These are the types of reports that one cannot just "make-up." During a televised broadcast of Islamic "Jummah" prayers at the end of November, a prominent Tunisian imam called for the "sterilization" of Jewish women because, according to him, "God wants to destroy this sprinkling of Jews." What's more, his anti-Semitic sermon was delivered on a channel eerily dubbed "Hannibal TV."
Now, the minority rights group, The Tunisian Association to Support Minorities, is suing Sheikh Ahmad Al-Suhayli for incitement.
Qais El-Beltagi, a lawyer representing the prosecution, maintains that the imam violated Tunisia’s 2011 decree which criminalizes “calls to hatred between races and religions, and the population.” He added that article 52 of the decree calls for “a prison term of between one and three years and a fine ranging from 500 to 1,000 euros” for hate-filled rhetoric.
“The sermon… has received a wave of domestic and international condemnation,” El-Beltagi stated.

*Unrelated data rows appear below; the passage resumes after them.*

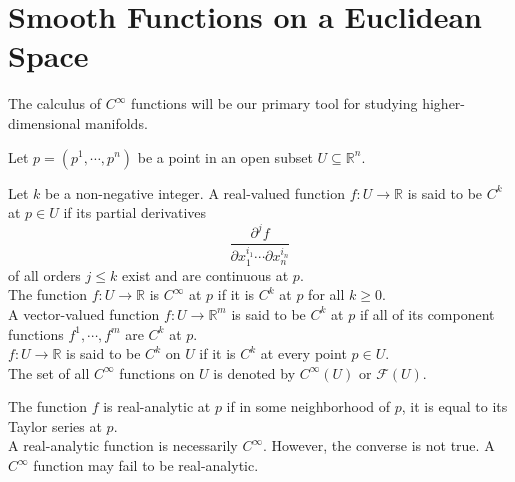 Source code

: \documentclass[en, oneside]{vivi}
\begin{document}
\section{Smooth Functions on a Euclidean Space}
The calculus of $C^\infty$ functions will be our primary tool for studying higher-dimensional manifolds.


Let $p = (p^1, \cdots, p^n)$ be a point in an open subset $U \subseteq \mathbb{R}^n$. 
\begin{dfn}
    Let $k$ be a non-negative integer. A real-valued function $f: U \to \mathbb{R}$ is said to be $C^k$ at $p \in U$ if its partial derivatives
    \begin{equation*}
        \frac{\partial^j f}{\partial x_1^{i_1} \cdots \partial x_n^{i_n}}
    \end{equation*}
    of all orders $j \leq k$ exist and are continuous at $p$.\\
    The function $f: U \to \mathbb{R}$ is $C^\infty$ at $p$ if it is $C^k$ at $p$ for all $k \geq 0$.\\
    A vector-valued function $f: U \to \mathbb{R}^m$ is said to be $C^k$ at $p$ if all of its component functions $f^1, \cdots, f^m$ are $C^k$ at $p$.\\
    $f: U \to \mathbb{R}$ is said to be $C^k$ on $U$ if it is $C^k$ at every point $p \in U$.\\
    The set of all $C^\infty$ functions on $U$ is denoted by $C^\infty(U)$ or $\mathcal{F}(U)$.
\end{dfn}
The function $f$ is real-analytic at $p$ if in some neighborhood of $p$, it is equal to its Taylor series at $p$.\\
A real-analytic function is necessarily $C^\infty$. However, the converse is not true. A $C^\infty$ function may fail to be real-analytic.
\end{document}
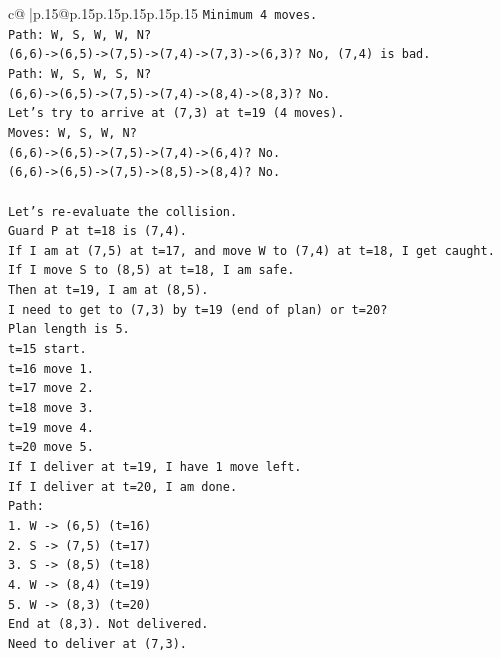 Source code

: \documentclass{article}
\begin{document}
{\begin{supertabular}{c@{$\;$}|p{.15\linewidth}@{}p{.15\linewidth}p{.15\linewidth}p{.15\linewidth}p{.15\linewidth}p{.15\linewidth}}
{{{\texttt{Minimum 4 moves.} \\
\texttt{Path: W, S, W, W, N?} \\
\texttt{(6,6){-}>(6,5){-}>(7,5){-}>(7,4){-}>(7,3){-}>(6,3)? No, (7,4) is bad.} \\
\texttt{Path: W, S, W, S, N?} \\
\texttt{(6,6){-}>(6,5){-}>(7,5){-}>(7,4){-}>(8,4){-}>(8,3)? No.} \\
\texttt{Let's try to arrive at (7,3) at t=19 (4 moves).} \\
\texttt{Moves: W, S, W, N?} \\
\texttt{(6,6){-}>(6,5){-}>(7,5){-}>(7,4){-}>(6,4)? No.} \\
\texttt{(6,6){-}>(6,5){-}>(7,5){-}>(8,5){-}>(8,4)? No.} \\
\\ 
\texttt{Let's re{-}evaluate the collision.} \\
\texttt{Guard P at t=18 is (7,4).} \\
\texttt{If I am at (7,5) at t=17, and move W to (7,4) at t=18, I get caught.} \\
\texttt{If I move S to (8,5) at t=18, I am safe.} \\
\texttt{Then at t=19, I am at (8,5).} \\
\texttt{I need to get to (7,3) by t=19 (end of plan) or t=20?} \\
\texttt{Plan length is 5.} \\
\texttt{t=15 start.} \\
\texttt{t=16 move 1.} \\
\texttt{t=17 move 2.} \\
\texttt{t=18 move 3.} \\
\texttt{t=19 move 4.} \\
\texttt{t=20 move 5.} \\
\texttt{If I deliver at t=19, I have 1 move left.} \\
\texttt{If I deliver at t=20, I am done.} \\
\texttt{Path:} \\
\texttt{1. W {-}> (6,5) (t=16)} \\
\texttt{2. S {-}> (7,5) (t=17)} \\
\texttt{3. S {-}> (8,5) (t=18)} \\
\texttt{4. W {-}> (8,4) (t=19)} \\
\texttt{5. W {-}> (8,3) (t=20)} \\
\texttt{End at (8,3). Not delivered.} \\
\texttt{Need to deliver at (7,3).} \\
}}}
\end{supertabular}}
\end{document}
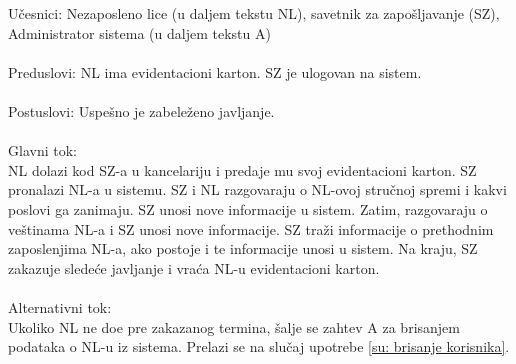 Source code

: \noindent U\v cesnici: Nezaposleno lice (u daljem tekstu NL), savetnik za zapo\v sljavanje (SZ), Administrator sistema (u daljem tekstu A)
\\
\\ Preduslovi: NL ima evidentacioni karton. SZ je ulogovan na sistem. 
\\
\\ Postuslovi: Uspe\v sno je zabele\v zeno javljanje.
\\ 
\\ Glavni tok:
\\ NL dolazi kod SZ-a u kancelariju i predaje mu svoj evidentacioni karton. SZ pronalazi NL-a u sistemu. SZ i NL razgovaraju o NL-ovoj stru\v cnoj spremi i kakvi poslovi ga zanimaju. SZ unosi nove informacije u sistem. Zatim, razgovaraju o ve\v stinama NL-a i SZ unosi nove informacije. SZ tra\v zi informacije o prethodnim zaposlenjima NL-a, ako postoje i te informacije unosi u sistem. Na kraju, SZ zakazuje slede\' ce javljanje i vra\' ca NL-u evidentacioni karton.
\\
\\ Alternativni tok:
\\ Ukoliko NL ne do\dj e pre zakazanog termina, \v salje se zahtev A za brisanjem podataka o NL-u iz sistema. Prelazi se na slu\v caj upotrebe \ref{su: brisanje korisnika}.
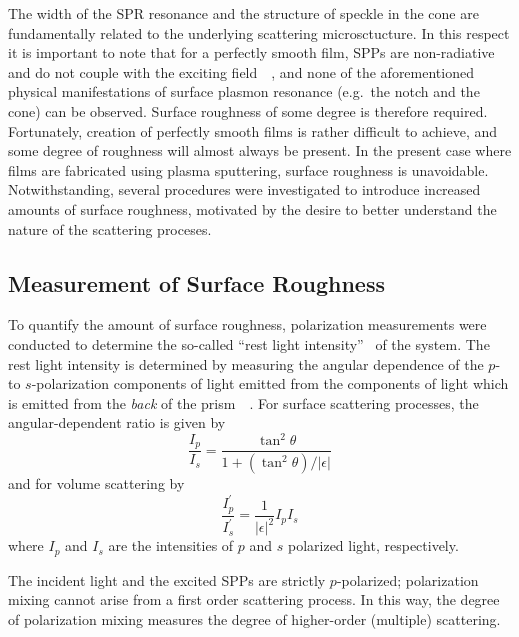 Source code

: The width of the SPR resonance and the structure of speckle in the cone are
fundamentally related to the underlying scattering microsctucture.  In this
respect it is important to note that for a perfectly smooth film, SPPs are
non-radiative and do not couple with the exciting
field~\cite{johansson1990theory}~\cite{otto1968excitation}, and none of the
aforementioned physical manifestations of surface plasmon resonance (e.g.\ the
notch and the cone) can be observed.  Surface roughness of some degree is
therefore required.  Fortunately, creation of perfectly smooth films is rather
difficult to achieve, and some degree of roughness will almost always be
present.  In the present case where films are fabricated using plasma
sputtering, surface roughness is unavoidable.  Notwithstanding, several
procedures were investigated to introduce increased amounts of surface
roughness, motivated by the desire to better understand the nature of the
scattering proceses.

\subsection{Measurement of Surface Roughness}
To quantify the amount of surface roughness, polarization measurements were
conducted to determine the so-called ``rest light
intensity''~\cite{horstmann1977multiple} of the system.  The rest light
intensity is determined by measuring the angular dependence of the $p$- to
$s$-polarization components of light emitted from the components of light
which is emitted from the \textit{back} of the
prism~\cite{kretschmann1972decay}~\cite{hornauer1976light}.  For surface scattering processes, the
angular-dependent ratio is given by~\cite{kretschmann1972thesis}
\begin{equation}
\frac{I_p}{I_s} = \frac{\tan^2\theta}{1+(\tan^2\theta)/|\epsilon|}
\label{eqn:ipssurface}
\end{equation}
and for volume scattering by
\begin{equation}
\frac{I^\prime_p}{I^\prime_s} = \frac{1}{|\epsilon|^2} I_p I_s
\label{eqn:ipsvolume}
\end{equation}
where $I_p$ and $I_s$ are the intensities of $p$ and $s$ polarized light,
respectively.

The incident light and the excited SPPs are strictly $p$-polarized;
polarization mixing cannot arise from a first order scattering process.
In this way, the degree of polarization mixing measures the degree of
higher-order (multiple) scattering.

According to the attorney, Hannibal TV is exempt from prosecution because the sermon was broadcast live, thus the content was not able to be edited.
Of course this is no coincidence. Since the Arab Spring and subsequent overthrow of Tunisian president Zine el Abidine ben Ali, this is the fourth reported incitement against the country's 2,000-member Jewish community.
Jewish community leaders, are, understandably, now insisting that security protection from the Tunisian government be implemented.